>>>

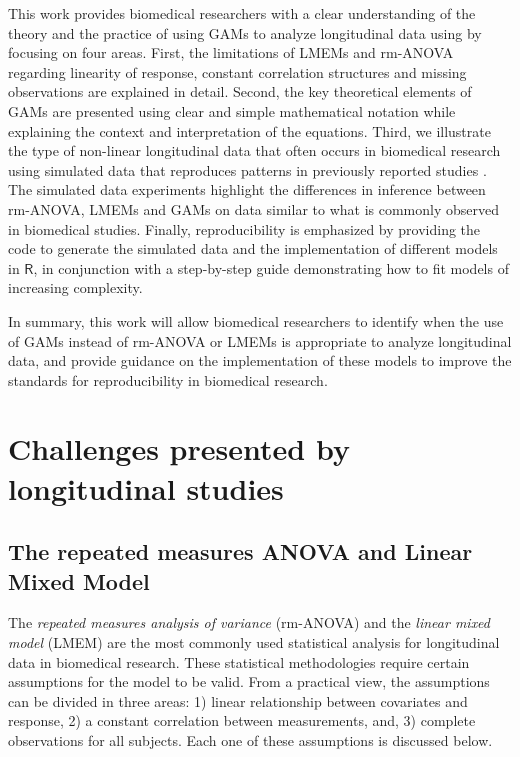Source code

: \documentclass[Royal,times,sagev]{sagej}
\begin{document}
This work provides biomedical researchers with a clear understanding of
the theory and the practice of using GAMs to analyze longitudinal data
using by focusing on four areas. First, the limitations of LMEMs and
rm-ANOVA regarding linearity of response, constant correlation
structures and missing observations are explained in detail. Second, the
key theoretical elements of GAMs are presented using clear and simple
mathematical notation while explaining the context and interpretation of
the equations. Third, we illustrate the type of non-linear longitudinal
data that often occurs in biomedical research using simulated data that
reproduces patterns in previously reported studies
\citep{vishwanath2009}. The simulated data experiments highlight the
differences in inference between rm-ANOVA, LMEMs and GAMs on data
similar to what is commonly observed in biomedical studies. Finally,
reproducibility is emphasized by providing the code to generate the
simulated data and the implementation of different models in
\(\textsf{R}\), in conjunction with a step-by-step guide demonstrating
how to fit models of increasing complexity.

In summary, this work will allow biomedical researchers to identify when
the use of GAMs instead of rm-ANOVA or LMEMs is appropriate to analyze
longitudinal data, and provide guidance on the implementation of these
models to improve the standards for reproducibility in biomedical
research.

\hypertarget{challenges-presented-by-longitudinal-studies}{%
\section{Challenges presented by longitudinal
studies}\label{challenges-presented-by-longitudinal-studies}}

\hypertarget{the-repeated-measures-anova-and-linear-mixed-model}{%
\subsection{The repeated measures ANOVA and Linear Mixed
Model}\label{the-repeated-measures-anova-and-linear-mixed-model}}

The \emph{repeated measures analysis of variance} (rm-ANOVA) and the
\emph{linear mixed model} (LMEM) are the most commonly used statistical
analysis for longitudinal data in biomedical research. These statistical
methodologies require certain assumptions for the model to be valid.
From a practical view, the assumptions can be divided in three areas: 1)
linear relationship between covariates and response, 2) a constant
correlation between measurements, and, 3) complete observations for all
subjects. Each one of these assumptions is discussed below.
\end{document}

<<<

> _Exercise details_:
The material should be duplicated word for word, with no images included.

> _Solution to the exercise_:
Source code

: \documentclass[Royal,times,sagev]{sagej}
\begin{document}
This work provides biomedical researchers with a clear understanding of
the theory and the practice of using GAMs to analyze longitudinal data
using by focusing on four areas. First, the limitations of LMEMs and
rm-ANOVA regarding linearity of response, constant correlation
structures and missing observations are explained in detail. Second, the
key theoretical elements of GAMs are presented using clear and simple
mathematical notation while explaining the context and interpretation of
the equations. Third, we illustrate the type of non-linear longitudinal
data that often occurs in biomedical research using simulated data that
reproduces patterns in previously reported studies
\citep{vishwanath2009}. The simulated data experiments highlight the
differences in inference between rm-ANOVA, LMEMs and GAMs on data
similar to what is commonly observed in biomedical studies. Finally,
reproducibility is emphasized by providing the code to generate the
simulated data and the implementation of different models in
\(\textsf{R}\), in conjunction with a step-by-step guide demonstrating
how to fit models of increasing complexity.

In summary, this work will allow biomedical researchers to identify when
the use of GAMs instead of rm-ANOVA or LMEMs is appropriate to analyze
longitudinal data, and provide guidance on the implementation of these
models to improve the standards for reproducibility in biomedical
research.

\hypertarget{challenges-presented-by-longitudinal-studies}{%
\section{Challenges presented by longitudinal
studies}\label{challenges-presented-by-longitudinal-studies}}

\hypertarget{the-repeated-measures-anova-and-linear-mixed-model}{%
\subsection{The repeated measures ANOVA and Linear Mixed
Model}\label{the-repeated-measures-anova-and-linear-mixed-model}}

The \emph{repeated measures analysis of variance} (rm-ANOVA) and the
\emph{linear mixed model} (LMEM) are the most commonly used statistical
analysis for longitudinal data in biomedical research. These statistical
methodologies require certain assumptions for the model to be valid.
From a practical view, the assumptions can be divided in three areas: 1)
linear relationship between covariates and response, 2) a constant
correlation between measurements, and, 3) complete observations for all
subjects. Each one of these assumptions is discussed below.
\end{document}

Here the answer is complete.